In this tutorial, we will run the example file and try to understand step by step what has happened.


First, go to the PythonMatlab directory. Inside it, you can find a bunch of files and directories. Go to the bin directory. You will find a run_matlab.py. Run it, using $./run_matlab.py This should open Matlab. In Matlab, move up to the PythonMatlab directory with, for instance : $cd .. Type “example”, press Enter You will see various instructions in the Command Window, and the creation of four variables in the Workspace : data, datapath, home, path.


The following lines are intended to explain, step by step, what the code did. It also provides a short description of the general purpose of each used file.


This program runs matlab with the right library, according to your os, in order to avoid conflicts between the python and matlab standard libraries. Currently, the Linux and Darwin os are supported.


This file loads in the workspace a bunch of data that comes from the specified folder. In our case, it is E217_16808.mat files. Note that we use a specific way to load data, with “E200_load_data” which is required because of the nature of the files we load. (with ordinary files, you can just use “load).

Then we call the “OpenPython” script, giving to it as input “example.py”, the “datapath” of the files we want to analyse and the “data”.


This is where Matlab calls Python.

It calls the execution of the pythonscript passed as input, along with the data that must be analysed. It loads the created file in the Workspace of Matlab.
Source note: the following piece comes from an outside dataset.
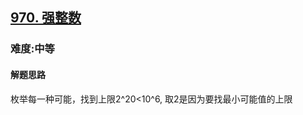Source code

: <h2><a href="https://leetcode.cn/problems/powerful-integers/">970. 强整数</a></h2>
<h3>难度:中等</h3>
<h4>解题思路</h4>
<p>枚举每一种可能，找到上限2^20<10^6, 取2是因为要找最小可能值的上限</p>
Note that the “data_processed=load(‘struct_test2.mat’);” line, which loads directly the given file, namely struct_test2.mat in the Workspace, will only work if thisvery file is created or edited in the pythonscript.


This file runs the python analysis of the data passed as input.

It then loads the output to Matlab using the function LoadinMatlab from the basic_data_analysis python script.

Let us describe more specifically what this file does :

It first gets the given file from command line, here E217_16828.mat (remember we loaded it in example.m ?). It loads it with the E200.E200.load_data command.

It then gets the uids associated with each images, and creates the (still empty) output. It then threshold the images : here the two ouputs, output_260 and output_300 are arrays that indicate for each image if the value of the central pixel is above a certain threshold.

In order to transfer it to Matlab, it creates a dictionary : formatlab, and files it with : the uids and the output. This dictionary is then loaded in Matlab via bda.LoadinMatlab.

This is the core of our program. Being given a dictionary of data coutaining an array of uids, and arrays of scalars, vectors or images, it stores them in a dictionary that separate them by types, associating the uid with every item.

Note that it is requested that the “keys” of the dictionary that is being processed, here formatlab, need to start with “my” for every data array”, and that the uid array need to be called “muuid”. Note also that all these array needs to be of the same size (in order to associate an uid with every data).

The different parts of the dictionary are created dynamically.

In our example, since we only have two outputs that are arrays of scalars, only the scalar part will be created.

The io.savemat transfer this python dictionary to a matlab structure, called here ‘struct_test2.mat’.